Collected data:
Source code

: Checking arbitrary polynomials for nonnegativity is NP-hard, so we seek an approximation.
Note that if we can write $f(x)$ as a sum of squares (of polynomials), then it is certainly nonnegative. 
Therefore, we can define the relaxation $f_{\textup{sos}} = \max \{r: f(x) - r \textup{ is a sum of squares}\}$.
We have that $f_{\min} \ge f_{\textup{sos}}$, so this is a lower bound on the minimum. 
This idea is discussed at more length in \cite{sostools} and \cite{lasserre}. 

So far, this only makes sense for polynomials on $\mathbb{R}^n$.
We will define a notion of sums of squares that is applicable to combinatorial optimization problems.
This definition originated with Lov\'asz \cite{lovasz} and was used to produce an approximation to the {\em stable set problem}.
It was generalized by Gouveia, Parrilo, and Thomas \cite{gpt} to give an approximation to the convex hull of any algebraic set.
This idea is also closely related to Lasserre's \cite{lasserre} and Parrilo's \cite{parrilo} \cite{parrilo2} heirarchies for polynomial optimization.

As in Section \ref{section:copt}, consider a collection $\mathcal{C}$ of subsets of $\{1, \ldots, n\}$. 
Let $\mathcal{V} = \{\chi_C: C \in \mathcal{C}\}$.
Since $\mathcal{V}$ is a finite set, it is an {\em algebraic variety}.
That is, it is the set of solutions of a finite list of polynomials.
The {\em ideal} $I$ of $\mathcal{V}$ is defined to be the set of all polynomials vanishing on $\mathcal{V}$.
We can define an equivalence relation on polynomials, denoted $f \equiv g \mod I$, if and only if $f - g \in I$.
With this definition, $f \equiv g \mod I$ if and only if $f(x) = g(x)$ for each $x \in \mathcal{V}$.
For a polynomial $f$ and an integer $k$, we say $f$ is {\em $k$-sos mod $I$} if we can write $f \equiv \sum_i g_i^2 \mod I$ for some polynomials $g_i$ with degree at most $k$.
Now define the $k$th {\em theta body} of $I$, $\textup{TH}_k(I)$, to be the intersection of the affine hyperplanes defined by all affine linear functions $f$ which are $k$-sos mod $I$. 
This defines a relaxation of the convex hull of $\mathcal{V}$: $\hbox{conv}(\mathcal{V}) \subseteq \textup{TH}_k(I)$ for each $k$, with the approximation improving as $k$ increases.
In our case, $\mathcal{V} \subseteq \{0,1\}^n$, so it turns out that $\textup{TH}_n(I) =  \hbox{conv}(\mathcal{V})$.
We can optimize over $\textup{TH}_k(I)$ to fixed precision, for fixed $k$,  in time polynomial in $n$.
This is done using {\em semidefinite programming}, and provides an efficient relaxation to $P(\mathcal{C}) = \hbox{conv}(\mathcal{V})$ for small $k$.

• **WHAT IS NEEDED**
Output every record above a second time, exactly.

• **WRITTEN SOLUTION**
Source code

: Checking arbitrary polynomials for nonnegativity is NP-hard, so we seek an approximation.
Note that if we can write $f(x)$ as a sum of squares (of polynomials), then it is certainly nonnegative. 
Therefore, we can define the relaxation $f_{\textup{sos}} = \max \{r: f(x) - r \textup{ is a sum of squares}\}$.
We have that $f_{\min} \ge f_{\textup{sos}}$, so this is a lower bound on the minimum. 
This idea is discussed at more length in \cite{sostools} and \cite{lasserre}. 

So far, this only makes sense for polynomials on $\mathbb{R}^n$.
We will define a notion of sums of squares that is applicable to combinatorial optimization problems.
This definition originated with Lov\'asz \cite{lovasz} and was used to produce an approximation to the {\em stable set problem}.
It was generalized by Gouveia, Parrilo, and Thomas \cite{gpt} to give an approximation to the convex hull of any algebraic set.
This idea is also closely related to Lasserre's \cite{lasserre} and Parrilo's \cite{parrilo} \cite{parrilo2} heirarchies for polynomial optimization.

As in Section \ref{section:copt}, consider a collection $\mathcal{C}$ of subsets of $\{1, \ldots, n\}$. 
Let $\mathcal{V} = \{\chi_C: C \in \mathcal{C}\}$.
Since $\mathcal{V}$ is a finite set, it is an {\em algebraic variety}.
That is, it is the set of solutions of a finite list of polynomials.
The {\em ideal} $I$ of $\mathcal{V}$ is defined to be the set of all polynomials vanishing on $\mathcal{V}$.
We can define an equivalence relation on polynomials, denoted $f \equiv g \mod I$, if and only if $f - g \in I$.
With this definition, $f \equiv g \mod I$ if and only if $f(x) = g(x)$ for each $x \in \mathcal{V}$.
For a polynomial $f$ and an integer $k$, we say $f$ is {\em $k$-sos mod $I$} if we can write $f \equiv \sum_i g_i^2 \mod I$ for some polynomials $g_i$ with degree at most $k$.
Now define the $k$th {\em theta body} of $I$, $\textup{TH}_k(I)$, to be the intersection of the affine hyperplanes defined by all affine linear functions $f$ which are $k$-sos mod $I$. 
This defines a relaxation of the convex hull of $\mathcal{V}$: $\hbox{conv}(\mathcal{V}) \subseteq \textup{TH}_k(I)$ for each $k$, with the approximation improving as $k$ increases.
In our case, $\mathcal{V} \subseteq \{0,1\}^n$, so it turns out that $\textup{TH}_n(I) =  \hbox{conv}(\mathcal{V})$.
We can optimize over $\textup{TH}_k(I)$ to fixed precision, for fixed $k$,  in time polynomial in $n$.
This is done using {\em semidefinite programming}, and provides an efficient relaxation to $P(\mathcal{C}) = \hbox{conv}(\mathcal{V})$ for small $k$.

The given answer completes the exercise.